PSG and Spurs: Soulmates in failure, companions in incompetence, Europe’s greatest losers

PSG forward Kylian Mbappe Credit: Alamy
PSG forward Kylian Mbappe Credit: Alamy

The powerful history of the Tottenham and a losing culture carefully constructed at PSG came together in a beautiful evening of Champions League failure.

 

It is impossible to conceive two more heritage-fuelled, introspection-demanding, pathetic but ultimately inevitable simultaneous Champions League exits. Tottenham and Paris Saint-Germain, perennial pretenders in Europe’s VIP section, did not manage a single goal between them in being dumped out of the competition by continental royalty.

Both will part with their managers at the end of mutually miserable seasons. Both will continue the process of ultimate failure this summer. Neither will learn from the innumerable mistakes they have made to find themselves locked in that risible cycle.

Tottenham’s surrender to AC Milan was crushingly predictable. Harry Kane completed the first season of his Champions League career without a non-penalty goal. Cristian Romero fulfilled his manifest destiny. Supporters cursed the introduction of a centre-half for a forward as the hosts’ forlorn search for a decisive goal in the closing stages amounted to a quick check down the side of the sofa and a collective shrug of the shoulders. Antonio Conte returned to the touchline and was not alone in wondering why he bothered.

“My contract expires in June,” said the Italian after the game. “We will see – they might sack me even before the end of the season, who knows,” he added, struggling to mask his excitement at the mere prospect.

Conte likely shares the opinion from one of his own players that this season been “sh*t” on a more granular level. Tottenham are fourth in the Premier League but the games in hand possessed by the two teams directly below them muddy those waters somewhat. They have not managed three consecutive league wins all season. The serial winner has presided over a hat-trick of goalless tournament departures, the other two of which were against Nottingham Forest and Sheffield United. Their seven first-team signings this season have come at a cost of around £160m, not to mention the £60m worth of options on making Dejan Kulusevski and Arnaut Danjuma’s loans permanent and the £39.7m due to Sporting this summer for Pedro Porro.

Another manager will inherit another mess of a squad soon.

Apropos of everything, Paris Saint-Germain’s submission to Bayern Munich was reassuringly routine. Kylian Mbappe and Lionel Messi scored five goals between them in a preposterous World Cup final 80 days prior, but were powerless as Eric-Maxim Choupo-Moting – signed by the German champions for free from the French giants in 2020 – and PSG academy reject Kingsley Coman put them out at the last-16 stage for the fifth time in seven seasons.

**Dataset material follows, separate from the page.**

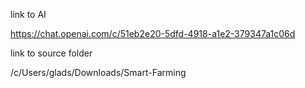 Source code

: link to AI

https://chat.openai.com/c/51eb2e20-5dfd-4918-a1e2-379347a1c06d

link to source folder

/c/Users/glads/Downloads/Smart-Farming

“It’s really too early to talk about it,” claimed Christophe Galtier, fooling no-one into believing his superiors won’t already have had those annual discussions and made up their minds. “It obviously depends on the management and my president. There’s a disappointment. The club had a lot of hopes for this competition,” he continued, rather downplaying the unfiltered obsession QSI has had over the Champions League since purchasing PSG in 2011.

Galtier surely agrees with Mbappe‘s assessment that “this is the maximum we can do” – a damning indictment from Europe’s highest-paid footballer and the second-most expensive player in history. For all the money thrown at this squad, their attacking strategy was reduced to lumping it long for Sergio Ramos, the 36-year-old centre-half they signed as a free agent.

Not even he, the 180-cap Spain international, five-time world and six-time European champion for club and country, and winner of 27 trophies in an illustrious career, could override the losing culture at PSG, much like no-one has proven capable of rewriting the history of the Tottenham. They are brothers in flailing arms, fated to forever stamp on and stumble over each other’s feet in the dance of incompetence. And Wednesday evening was a dual achievement in awfulness.